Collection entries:
== Segment start ==

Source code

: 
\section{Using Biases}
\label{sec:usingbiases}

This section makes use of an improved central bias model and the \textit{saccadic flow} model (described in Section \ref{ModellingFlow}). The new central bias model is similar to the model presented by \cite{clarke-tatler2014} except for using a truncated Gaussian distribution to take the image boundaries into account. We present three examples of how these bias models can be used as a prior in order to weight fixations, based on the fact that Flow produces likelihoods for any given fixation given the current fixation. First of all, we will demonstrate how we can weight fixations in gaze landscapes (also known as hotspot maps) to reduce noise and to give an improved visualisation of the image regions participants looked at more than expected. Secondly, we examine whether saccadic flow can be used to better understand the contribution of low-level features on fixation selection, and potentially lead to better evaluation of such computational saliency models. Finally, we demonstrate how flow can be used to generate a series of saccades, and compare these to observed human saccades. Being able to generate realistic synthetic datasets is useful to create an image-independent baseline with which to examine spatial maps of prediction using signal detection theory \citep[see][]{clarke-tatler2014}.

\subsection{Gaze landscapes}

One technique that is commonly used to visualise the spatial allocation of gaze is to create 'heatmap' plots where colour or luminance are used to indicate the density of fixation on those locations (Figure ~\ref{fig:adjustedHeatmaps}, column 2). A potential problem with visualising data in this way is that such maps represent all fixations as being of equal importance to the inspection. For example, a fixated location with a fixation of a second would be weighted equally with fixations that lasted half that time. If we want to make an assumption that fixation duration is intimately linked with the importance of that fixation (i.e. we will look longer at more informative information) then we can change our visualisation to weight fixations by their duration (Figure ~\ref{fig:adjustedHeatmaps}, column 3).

== Segment end ==

Try it: Return all lines from the entries that contain the string "landscapes".

Response area:
This section makes use of an improved central bias model and the \textit{saccadic flow} model (described in Section \ref{ModellingFlow}). The new central bias model is similar to the model presented by \cite{clarke-tatler2014} except for using a truncated Gaussian distribution to take the image boundaries into account. We present three examples of how these bias models can be used as a prior in order to weight fixations, based on the fact that Flow produces likelihoods for any given fixation given the current fixation. First of all, we will demonstrate how we can weight fixations in gaze landscapes (also known as hotspot maps) to reduce noise and to give an improved visualisation of the image regions participants looked at more than expected. Secondly, we examine whether saccadic flow can be used to better understand the contribution of low-level features on fixation selection, and potentially lead to better evaluation of such computational saliency models. Finally, we demonstrate how flow can be used to generate a series of saccades, and compare these to observed human saccades. Being able to generate realistic synthetic datasets is useful to create an image-independent baseline with which to examine spatial maps of prediction using signal detection theory \citep[see][]{clarke-tatler2014}.
\subsection{Gaze landscapes}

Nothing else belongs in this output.